By Pravin Jain, APA senior writerA recent Reuters/Ipsos poll found that 63% of respondents in India want to reduce their carbon footprint.
But how do you go about doing it?
The good news is that most Indian cities are doing something about it.
For instance, the country’s largest cities are adopting green-energy standards, reducing energy use and reducing waste.
So how do they get started?
The city government is taking a cue from London and Paris and creating green zones.
But what about the rest of the world?
Here are the 10 most ambitious cities that are doing it right:New Delhi, India: It started in 2008 and has since made major strides in reducing its emissions.
In 2020, the city launched the green zone, where residents can use a solar-powered lamp to charge their phones and laptops.
The city also started offering the same service in the evenings for a nominal fee.
Dubai, UAE: The Dubai Environment Authority, Dubai’s environmental watchdog, has set a goal to eliminate all urban smog by 2030.
The new plan involves creating a citywide network of smart meters, which will be installed in all residential areas.
The goal is to provide energy-efficient lighting in all areas, including offices, shopping malls, residential areas and workplaces.
The Paris Climate Convention, which took place in December 2020, is expected to result in significant improvements in the city’s air quality.
The country’s Environment Minister said the new plan will lead to the reduction of more than 40% of nitrogen dioxide in the air by 2030, as well as more than 1,000 square meters of carbon-neutral building material.
Paris, France: Since the first draft of the Paris Agreement, the world has achieved several goals related to climate change, including reducing emissions and providing more equitable access to finance.

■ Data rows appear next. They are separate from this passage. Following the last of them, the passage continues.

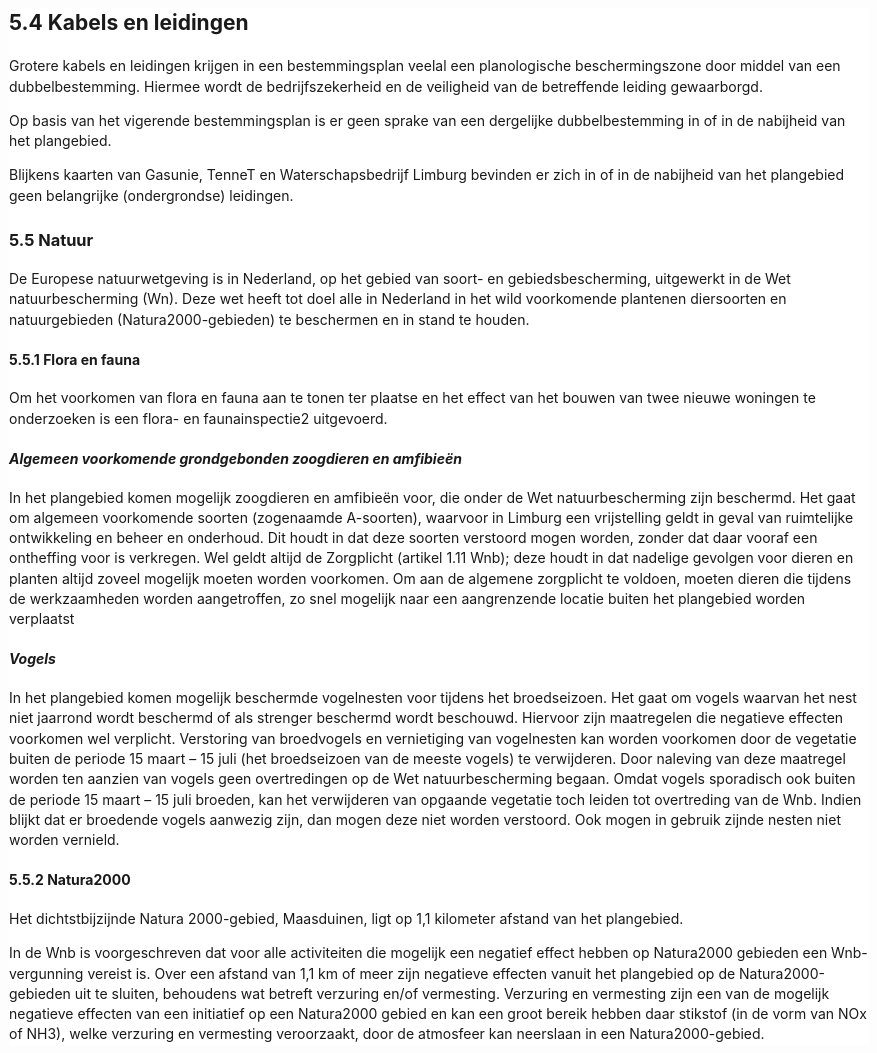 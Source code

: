 ## <span id="page-34-0"></span>**5.4 Kabels en leidingen**

Grotere kabels en leidingen krijgen in een bestemmingsplan veelal een planologische beschermingszone door middel van een dubbelbestemming. Hiermee wordt de bedrijfszekerheid en de veiligheid van de betreffende leiding gewaarborgd.

Op basis van het vigerende bestemmingsplan is er geen sprake van een dergelijke dubbelbestemming in of in de nabijheid van het plangebied.

Blijkens kaarten van Gasunie, TenneT en Waterschapsbedrijf Limburg bevinden er zich in of in de nabijheid van het plangebied geen belangrijke (ondergrondse) leidingen.

### <span id="page-34-1"></span>**5.5 Natuur**

De Europese natuurwetgeving is in Nederland, op het gebied van soort- en gebiedsbescherming, uitgewerkt in de Wet natuurbescherming (Wn). Deze wet heeft tot doel alle in Nederland in het wild voorkomende plantenen diersoorten en natuurgebieden (Natura2000-gebieden) te beschermen en in stand te houden.

#### **5.5.1 Flora en fauna**

Om het voorkomen van flora en fauna aan te tonen ter plaatse en het effect van het bouwen van twee nieuwe woningen te onderzoeken is een flora- en faunainspectie2 uitgevoerd.

#### *Algemeen voorkomende grondgebonden zoogdieren en amfibieën*

In het plangebied komen mogelijk zoogdieren en amfibieën voor, die onder de Wet natuurbescherming zijn beschermd. Het gaat om algemeen voorkomende soorten (zogenaamde A-soorten), waarvoor in Limburg een vrijstelling geldt in geval van ruimtelijke ontwikkeling en beheer en onderhoud. Dit houdt in dat deze soorten verstoord mogen worden, zonder dat daar vooraf een ontheffing voor is verkregen. Wel geldt altijd de Zorgplicht (artikel 1.11 Wnb); deze houdt in dat nadelige gevolgen voor dieren en planten altijd zoveel mogelijk moeten worden voorkomen. Om aan de algemene zorgplicht te voldoen, moeten dieren die tijdens de werkzaamheden worden aangetroffen, zo snel mogelijk naar een aangrenzende locatie buiten het plangebied worden verplaatst

#### *Vogels*

In het plangebied komen mogelijk beschermde vogelnesten voor tijdens het broedseizoen. Het gaat om vogels waarvan het nest niet jaarrond wordt beschermd of als strenger beschermd wordt beschouwd. Hiervoor zijn maatregelen die negatieve effecten voorkomen wel verplicht. Verstoring van broedvogels en vernietiging van vogelnesten kan worden voorkomen door de vegetatie buiten de periode 15 maart – 15 juli (het broedseizoen van de meeste vogels) te verwijderen. Door naleving van deze maatregel worden ten aanzien van vogels geen overtredingen op de Wet natuurbescherming begaan. Omdat vogels sporadisch ook buiten de periode 15 maart – 15 juli broeden, kan het verwijderen van opgaande vegetatie toch leiden tot overtreding van de Wnb. Indien blijkt dat er broedende vogels aanwezig zijn, dan mogen deze niet worden verstoord. Ook mogen in gebruik zijnde nesten niet worden vernield.

#### **5.5.2 Natura2000**

Het dichtstbijzijnde Natura 2000-gebied, Maasduinen, ligt op 1,1 kilometer afstand van het plangebied.

In de Wnb is voorgeschreven dat voor alle activiteiten die mogelijk een negatief effect hebben op Natura2000 gebieden een Wnb-vergunning vereist is. Over een afstand van 1,1 km of meer zijn negatieve effecten vanuit het plangebied op de Natura2000-gebieden uit te sluiten, behoudens wat betreft verzuring en/of vermesting. Verzuring en vermesting zijn een van de mogelijk negatieve effecten van een initiatief op een Natura2000 gebied en kan een groot bereik hebben daar stikstof (in de vorm van NOx of NH3), welke verzuring en vermesting veroorzaakt, door de atmosfeer kan neerslaan in een Natura2000-gebied.
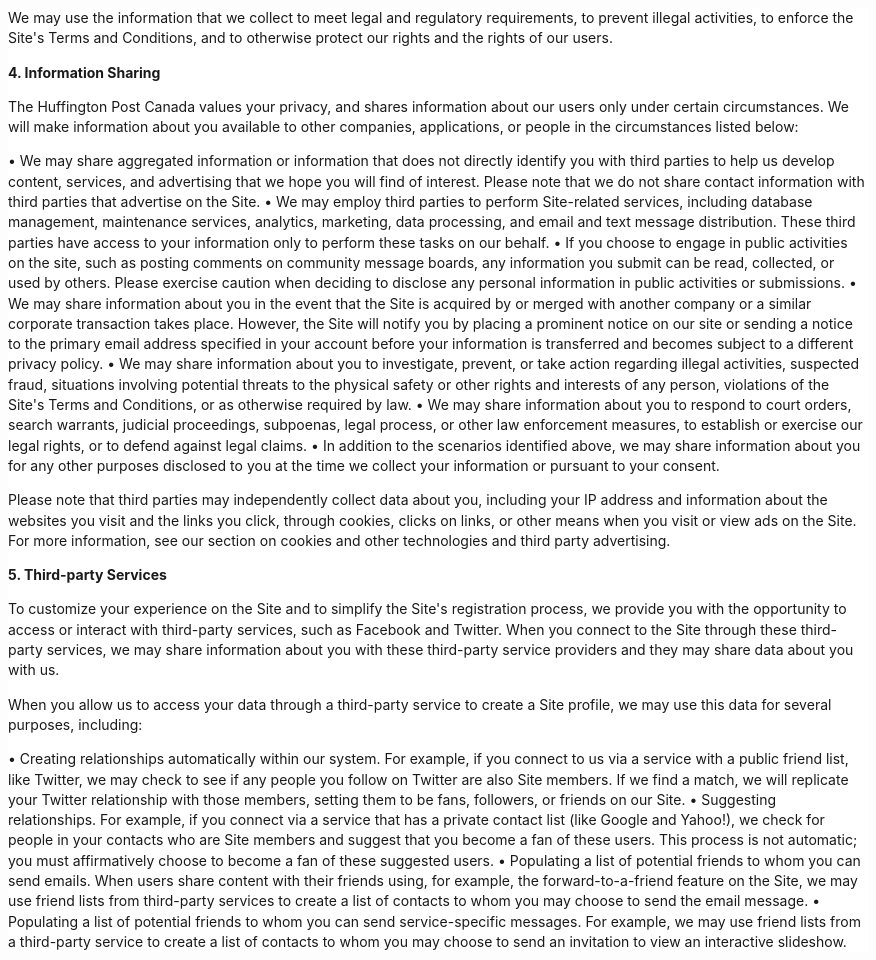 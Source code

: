 We may use the information that we collect to meet legal and regulatory requirements, to prevent illegal activities, to enforce the Site's Terms and Conditions, and to otherwise protect our rights and the rights of our users.

**4. Information Sharing**

The Huffington Post Canada values your privacy, and shares information about our users only under certain circumstances. We will make information about you available to other companies, applications, or people in the circumstances listed below:

• We may share aggregated information or information that does not directly identify you with third parties to help us develop content, services, and advertising that we hope you will find of interest. Please note that we do not share contact information with third parties that advertise on the Site.
• We may employ third parties to perform Site-related services, including database management, maintenance services, analytics, marketing, data processing, and email and text message distribution. These third parties have access to your information only to perform these tasks on our behalf.
• If you choose to engage in public activities on the site, such as posting comments on community message boards, any information you submit can be read, collected, or used by others. Please exercise caution when deciding to disclose any personal information in public activities or submissions.
• We may share information about you in the event that the Site is acquired by or merged with another company or a similar corporate transaction takes place. However, the Site will notify you by placing a prominent notice on our site or sending a notice to the primary email address specified in your account before your information is transferred and becomes subject to a different privacy policy.
• We may share information about you to investigate, prevent, or take action regarding illegal activities, suspected fraud, situations involving potential threats to the physical safety or other rights and interests of any person, violations of the Site's Terms and Conditions, or as otherwise required by law.
• We may share information about you to respond to court orders, search warrants, judicial proceedings, subpoenas, legal process, or other law enforcement measures, to establish or exercise our legal rights, or to defend against legal claims.
• In addition to the scenarios identified above, we may share information about you for any other purposes disclosed to you at the time we collect your information or pursuant to your consent.

Please note that third parties may independently collect data about you, including your IP address and information about the websites you visit and the links you click, through cookies, clicks on links, or other means when you visit or view ads on the Site. For more information, see our section on cookies and other technologies and third party advertising.

**5. Third-party Services**

To customize your experience on the Site and to simplify the Site's registration process, we provide you with the opportunity to access or interact with third-party services, such as Facebook and Twitter. When you connect to the Site through these third-party services, we may share information about you with these third-party service providers and they may share data about you with us.

When you allow us to access your data through a third-party service to create a Site profile, we may use this data for several purposes, including:

• Creating relationships automatically within our system. For example, if you connect to us via a service with a public friend list, like Twitter, we may check to see if any people you follow on Twitter are also Site members. If we find a match, we will replicate your Twitter relationship with those members, setting them to be fans, followers, or friends on our Site.
• Suggesting relationships. For example, if you connect via a service that has a private contact list (like Google and Yahoo!), we check for people in your contacts who are Site members and suggest that you become a fan of these users. This process is not automatic; you must affirmatively choose to become a fan of these suggested users.
• Populating a list of potential friends to whom you can send emails. When users share content with their friends using, for example, the forward-to-a-friend feature on the Site, we may use friend lists from third-party services to create a list of contacts to whom you may choose to send the email message.
• Populating a list of potential friends to whom you can send service-specific messages. For example, we may use friend lists from a third-party service to create a list of contacts to whom you may choose to send an invitation to view an interactive slideshow.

The Paris climate conference in 2020 was one of the most ambitious ever, with nearly 1.3 billion participants.
The next one will be held in 2022.
The City of New York, New York City: In the wake of Hurricane Sandy, the New York area has been trying to figure out how to prepare for the storm.
Since the storm, the area has installed about 1,100 solar panels and has installed a solar heat pump.
The plan is to install solar heat pumps throughout the city by the end of 2020.
Other cities have taken the green-lighting approach too.
Paris has pledged to reduce its carbon dioxide emissions by about half from 2005 levels by 2020, while Copenhagen has committed to reduce emissions by 40% by 2030 and 70% by 2050.
The United Arab Emirates has also pledged to cut its carbon emissions by 25% by 2020.
The United States has pledged a reduction of 30% from 2005 emissions by 2030; the UK has committed a reduction in emissions by 30% by 2025; the EU has pledged an emissions reduction of 50% by 2040; and the US is set to reach that goal by 2044.
The European Union is also taking a green-lamp approach.
It has a plan to install 1,500 solar-thermal plants by 2025.
In the United States, there are plans to install more than 6,000 solar-power plants, and China plans to start installing them in 2020.